384 バラエティ番組の出演者を決定

真壁誠は顔を赤らめ、目を伏せながら説明を始めた。「4人を選びました。こちらが彼らの写真です。ご覧ください」

藤丸詩織は写真に目を向けた。

真壁誠が説明を続けた。「この4人は江原陸、森村羽矢斗、楽来庵、榊墨といいます。デビュー後、それぞれ異なるタイプで活動しており、バラエティ番組に出演させることで、視聴者に多様性を感じてもらえると思います」

藤丸詩織は頷き、褒めた。「よく考えられていますね。彼らのスタイルも非常に明確で、一目で分かりますね」

森村羽矢斗は優しい目をしていて、まるで隣のお兄さんのような親しみやすさがあった。

江原陸は端正な顔立ちながら、表情は冷淡で、どこか涼しげな雰囲気を漂わせていた。

楽来庵は幼い顔立ちで、丸い頬をしており、バスケットボールを持った姿は元気いっぱいだった。

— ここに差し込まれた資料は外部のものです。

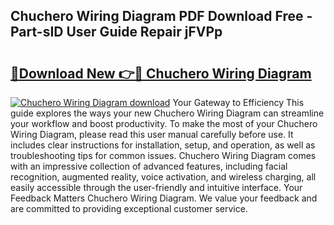 ## Chuchero Wiring Diagram PDF Download Free - Part-sID User Guide Repair jFVPp

# <h2><a href="http://dfu577x.blite.top/?on=Chuchero+Wiring+Diagram">🔗Download New 👉🔴 Chuchero Wiring Diagram</a></h2>

[![Chuchero Wiring Diagram download](https://i.imgur.com/lujVjoI.png)](http://dfu577x.blite.top/?on=Chuchero+Wiring+Diagram)
Your Gateway to Efficiency This guide explores the ways your new Chuchero Wiring Diagram can streamline your workflow and boost productivity. To make the most of your Chuchero Wiring Diagram, please read this user manual carefully before use. It includes clear instructions for installation, setup, and operation, as well as troubleshooting tips for common issues. Chuchero Wiring Diagram comes with an impressive collection of advanced features, including facial recognition, augmented reality, voice activation, and wireless charging, all easily accessible through the user-friendly and intuitive interface. Your Feedback Matters Chuchero Wiring Diagram. We value your feedback and are committed to providing exceptional customer service.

榊墨はスーツを着て、金縁の眼鏡をかけており、とても紳士的に見えた。

藤丸詩織は思わず再び微笑み、真壁誠を再度褒めた。「人を見る目がとてもいいわね。スカウトマンとしても通用するわ」

真壁誠は照れくさそうに頭を掻き、小声で言った。「もし我が社が今後エンターテインメント事業に力を入れるなら、スカウトマンとしてもお手伝いできます」

藤丸詩織が満足している様子を見て、真壁誠は4人が所属する芸能事務所を確認しようとしたが、資料を見た途端、一瞬固まってしまった。

藤丸詩織は真壁誠の様子を見て、不思議そうに尋ねた。「どうしたの?」

真壁誠は資料を藤丸詩織の前に置き、困ったように口を開いた。「楽来庵と榊墨の二人は桜井グループ所属なんです。私は…」

藤丸詩織と桜井蓮の間で起きた出来事について、真壁誠もおおよそ知っていた。まさか今回選んだ練習生の中に桜井グループ所属が、それも二人もいるとは。

もっと早く所属事務所もチェックしておけば、桜井グループの練習生を除外できたのに。

藤丸詩織は冷ややかな目で桜井グループの文字を2秒ほど見つめた後、視線を外し、淡々とした声で言った。「私と桜井蓮の件は、夢を追う練習生たちに影響を及ぼす必要はないわ。既に選んだのだから、連絡を取ってください」

真壁誠には、藤丸詩織が光を放っているように見え、特に目を引いた。